Are the planet's food systems capable of producing enough food in the future? This is the core question raised by the report The Future of Food and Agriculture: Trends and Challenges, published by the Food and Agriculture Organization of the United Nations (FAO) in February 2017.
By 2050, humanity's ranks will likely have grown to nearly 10 billion people. In a scenario with moderate economic growth, this population increase will push up global demand for agricultural products by 50 per cent over present levels, projects the Report.
The short answer? Yes, the planet's food systems are capable of producing enough food to do so, and in a sustainable way, but unlocking that potential will require "major transformations.
Without a push to invest in and retool food systems, far too many people will still be hungry in 2030 — the year by which the new Sustainable Development Goals (SDG) agenda has targeted the eradication of chronic food insecurity and malnutrition, the report warns.
Given the limited scope for expanding agriculture's use of land and water resources, the production increases needed to meet rising food demand will have to come mainly from improvements in productivity and resource-use efficiency.
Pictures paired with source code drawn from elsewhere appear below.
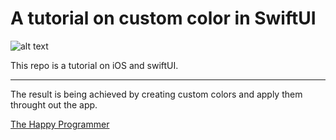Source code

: <h1> A tutorial on custom color in SwiftUI </h1>
    
![alt text](https://i2.wp.com/thehappyprogrammer.com/wp-content/uploads/2020/11/Library-Item-Blog-1-–-6-1.png?w=1673&ssl=1?raw=true)
<p>
    This repo is a tutorial on iOS and swiftUI. 
</p>
<hr>

<p>
    The result is being achieved by creating custom colors and apply them throught out the app. 
</p>

<a href="https://thehappyprogrammer.com/custom-color-in-swiftui/">The Happy Programmer</a>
The core challenge is to produce more with less, while preserving and enhancing the livelihoods of small-scale and family farmers and ensuring access to food by the most vulnerable. For this, a twin-track approach is needed which combines investment in social protection to immediately tackle undernourishment, and pro-poor investments in productive activities — especially in agriculture and rural economies — to sustainably increase income-earning opportunities of the poor.